Kürt halkı küçük bir etnisite değil, 40-50 milyonluk bir halktan söz ediyoruz. Çok da uzak olmayan bir gelecekte Kürtler Türkiye demografisinin en büyük bileşeni olacak. Dolayısıyla Kürt halkı Türkiye’nin yönetimine talip olma vizyonu ile hareket etmek durumundadır. Kürtlerin demokratik cumhuriyetin “kurucu gücü” olması bunun imkanlarını da artıracaktır.
Gramsci’ye özel bir kıymet veren Öcalan’ın onun hegemonyanın inşası için gerekli gördüğü “tarihsel blok” meselesine de kafa yorduğunu biliyoruz. “Türkmen meselesi” üzerine eğilmesi bu sebepledir. “Türkmen rahatlıkla Kürtleşebilir, Kürt de Türkmenleşebilir, bu iki halk birbirine bu derece yakındır” diyor. Bu satırların yazarı Türkmen’dir ve Öcalan’ın tesbitine bütün kalbiyle hak veriyor. Paradigma bir yönüyle “Anadolu ve Mezopotamya Paradigması”dır.
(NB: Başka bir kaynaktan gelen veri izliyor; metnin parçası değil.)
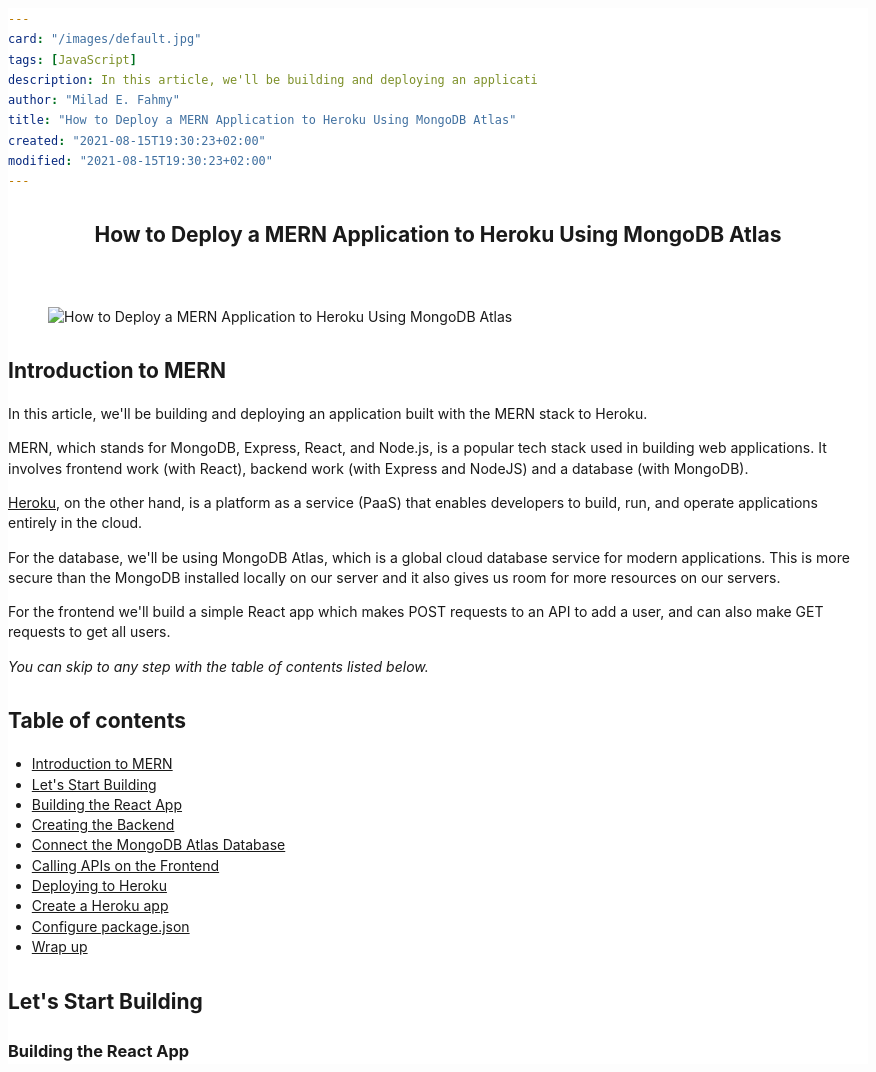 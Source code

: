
 ```yaml
---
card: "/images/default.jpg"
tags: [JavaScript]
description: In this article, we'll be building and deploying an applicati
author: "Milad E. Fahmy"
title: "How to Deploy a MERN Application to Heroku Using MongoDB Atlas"
created: "2021-08-15T19:30:23+02:00"
modified: "2021-08-15T19:30:23+02:00"
---
```

<div class="site-wrapper">
<main id="site-main" class="site-main outer">
<div class="inner">
<article class="post-full post tag-javascript tag-prototype tag-mongodb tag-express tag-react tag-nodejs ">
<header class="post-full-header">
<h1 class="post-full-title">How to Deploy a MERN Application to Heroku Using MongoDB Atlas</h1>
</header>
<figure class="post-full-image">
<picture>
<source media="(max-width: 700px)" sizes="1px" srcset="data:image/gif;base64,R0lGODlhAQABAIAAAAAAAP///yH5BAEAAAAALAAAAAABAAEAAAIBRAA7 1w">
<source media="(min-width: 701px)" sizes="(max-width: 800px) 400px,
(max-width: 1170px) 700px,
1400px" srcset="/news/content/images/size/w300/2020/03/1_qgxaya.png 300w,
/news/content/images/size/w600/2020/03/1_qgxaya.png 600w,
/news/content/images/size/w1000/2020/03/1_qgxaya.png 1000w,
/news/content/images/size/w2000/2020/03/1_qgxaya.png 2000w">
<img onerror="this.style.display='none'" src="/news/content/images/size/w2000/2020/03/1_qgxaya.png" alt="How to Deploy a MERN Application to Heroku Using MongoDB Atlas">
</picture>
</figure>
<section class="post-full-content">
<div class="post-content">
<h2 id="introduction-to-mern">Introduction to MERN</h2>
<p>In this article, we'll be building and deploying an application built with the MERN stack to Heroku.</p>
<p>MERN, which stands for MongoDB, Express, React, and Node.js, is a popular tech stack used in building web applications. It involves frontend work (with React), backend work (with Express and NodeJS) and a database (with MongoDB).</p>
<p><a href="https://www.heroku.com/">Heroku</a>, on the other hand, is a platform as a service (PaaS) that enables developers to build, run, and operate applications entirely in the cloud.</p>
<p>For the database, we'll be using MongoDB Atlas, which is a global cloud database service for modern applications. This is more secure than the MongoDB installed locally on our server and it also gives us room for more resources on our servers.</p>
<p>For the frontend we'll build a simple React app which makes POST requests to an API to add a user, and can also make GET requests to get all users.</p>
<p><em>You can skip to any step with the table of contents listed below.</em></p>
<h2 id="table-of-contents">Table of contents</h2>
<ul>
<li><a href="#introduction-to-mern">Introduction to MERN</a></li>
<li><a href="#let-s-start-building">Let's Start Building</a></li>
<li><a href="#building-the-react-app">Building the React App</a></li>
<li><a href="#creating-the-backend">Creating the Backend</a></li>
<li><a href="#connect-the-mongodb-atlas-database">Connect the MongoDB Atlas Database</a></li>
<li><a href="#calling-apis-on-the-frontend">Calling APIs on the Frontend</a></li>
<li><a href="#deploying-to-heroku">Deploying to Heroku</a></li>
<li><a href="#create-a-heroku-app">Create a Heroku app</a></li>
<li><a href="#configure-package-json">Configure package.json</a></li>
<li><a href="#wrap-up">Wrap up</a></li>
</ul>
<h2 id="let-s-start-building">Let's Start Building</h2>
<h3 id="building-the-react-app">Building the React App</h3> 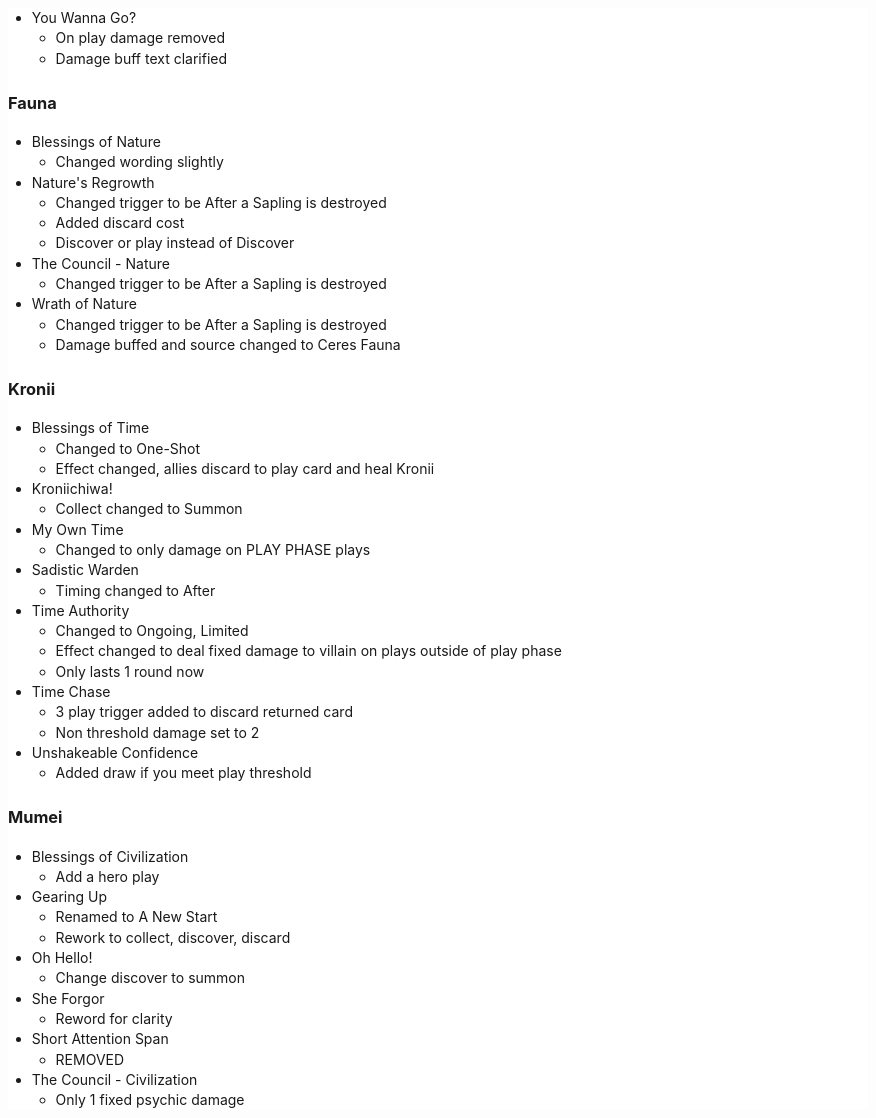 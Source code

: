 - You Wanna Go?
	- On play damage removed
	- Damage buff text clarified

### Fauna
- Blessings of Nature
	- Changed wording slightly
- Nature's Regrowth
	- Changed trigger to be After a Sapling is destroyed
	- Added discard cost
	- Discover or play instead of Discover
- The Council - Nature
	- Changed trigger to be After a Sapling is destroyed
- Wrath of Nature
	- Changed trigger to be After a Sapling is destroyed
	- Damage buffed and source changed to Ceres Fauna

### Kronii
- Blessings of Time
	- Changed to One-Shot
	- Effect changed, allies discard to play card and heal Kronii
- Kroniichiwa!
	- Collect changed to Summon
- My Own Time
	- Changed to only damage on PLAY PHASE plays
- Sadistic Warden
	- Timing changed to After
- Time Authority
	- Changed to Ongoing, Limited
	- Effect changed to deal fixed damage to villain on plays outside of play phase
	- Only lasts 1 round now
- Time Chase
	- 3 play trigger added to discard returned card
	- Non threshold damage set to 2
- Unshakeable Confidence
	- Added draw if you meet play threshold

### Mumei
- Blessings of Civilization
	- Add a hero play
- Gearing Up
	- Renamed to A New Start
	- Rework to collect, discover, discard
- Oh Hello!
	- Change discover to summon
- She Forgor
	- Reword for clarity
- Short Attention Span
	- REMOVED
- The Council - Civilization
	- Only 1 fixed psychic damage

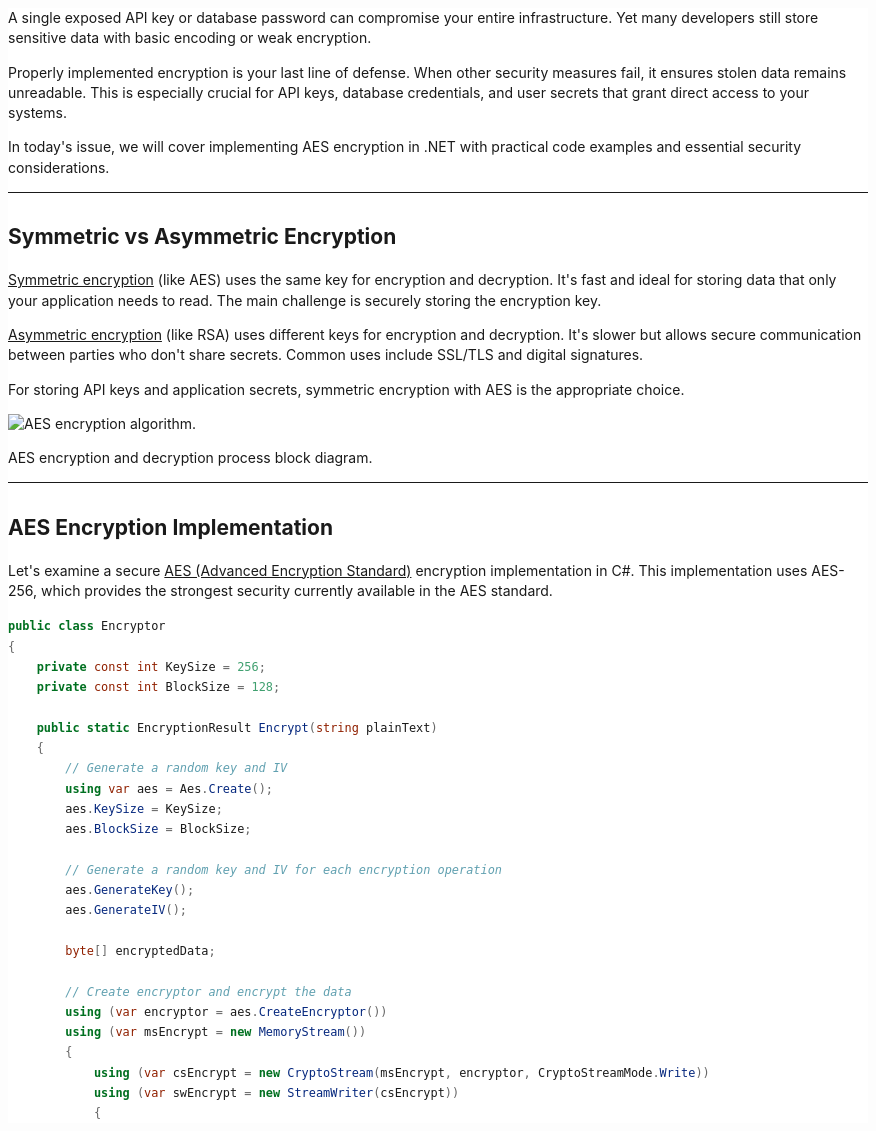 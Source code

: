 A single exposed API key or database password can compromise your entire infrastructure. Yet many developers still store sensitive data with basic encoding or weak encryption.

Properly implemented encryption is your last line of defense. When other security measures fail, it ensures stolen data remains unreadable. This is especially crucial for API keys, database credentials, and user secrets that grant direct access to your systems.

In today's issue, we will cover implementing AES encryption in .NET with practical code examples and essential security considerations.

---

## Symmetric vs Asymmetric Encryption

[<VPIcon icon="fa-brands fa-wikipedia-w"/>Symmetric encryption](https://en.wikipedia.org/wiki/Symmetric-key_algorithm) (like AES) uses the same key for encryption and decryption. It's fast and ideal for storing data that only your application needs to read. The main challenge is securely storing the encryption key.

[<VPIcon icon="fa-brands fa-wikipedia-w"/>Asymmetric encryption](https://en.wikipedia.org/wiki/Public-key_cryptography) (like RSA) uses different keys for encryption and decryption. It's slower but allows secure communication between parties who don't share secrets. Common uses include SSL/TLS and digital signatures.

For storing API keys and application secrets, symmetric encryption with AES is the appropriate choice.

![AES encryption algorithm.](https://milanjovanovic.tech/blogs/mnw_126/aes_encryption.png?imwidth=1920)

AES encryption and decryption process block diagram.

---

## AES Encryption Implementation

Let's examine a secure [<VPIcon icon="fa-brands fa-wikipedia-w"/>AES (Advanced Encryption Standard)](https://en.wikipedia.org/wiki/Advanced_Encryption_Standard) encryption implementation in C#. This implementation uses AES-256, which provides the strongest security currently available in the AES standard.

```cs :collapsed-lines title="Encryptor.cs"
public class Encryptor
{
    private const int KeySize = 256;
    private const int BlockSize = 128;

    public static EncryptionResult Encrypt(string plainText)
    {
        // Generate a random key and IV
        using var aes = Aes.Create();
        aes.KeySize = KeySize;
        aes.BlockSize = BlockSize;

        // Generate a random key and IV for each encryption operation
        aes.GenerateKey();
        aes.GenerateIV();

        byte[] encryptedData;

        // Create encryptor and encrypt the data
        using (var encryptor = aes.CreateEncryptor())
        using (var msEncrypt = new MemoryStream())
        {
            using (var csEncrypt = new CryptoStream(msEncrypt, encryptor, CryptoStreamMode.Write))
            using (var swEncrypt = new StreamWriter(csEncrypt))
            {
```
Daha geniş bir perspektiften bakılırsa demokratik cumhuriyet Türkiye ve Ortadoğu’nun bütün halklarının ve inançlarının çıkarınadır.
Öyleyse Kürt, Türk, Zaza, Laz, Çerkez, Boşnak, Gürcü, Alevi, Sünni, Müslüman, Hristiyan, Yahudi, dindar, dinsiz bütün yurtseverler, hepimiz tek tek ve kolektif olarak “paradigmaya güç vermek için ben ne yapabilirim, biz ne yapabiliriz” diye kendimize sormalıyız. Bu soruyu sorup gereğini de yapma iradesi gösterebilirsek “yeni paradigma” hepimizin “yeni normali” haline gelecek.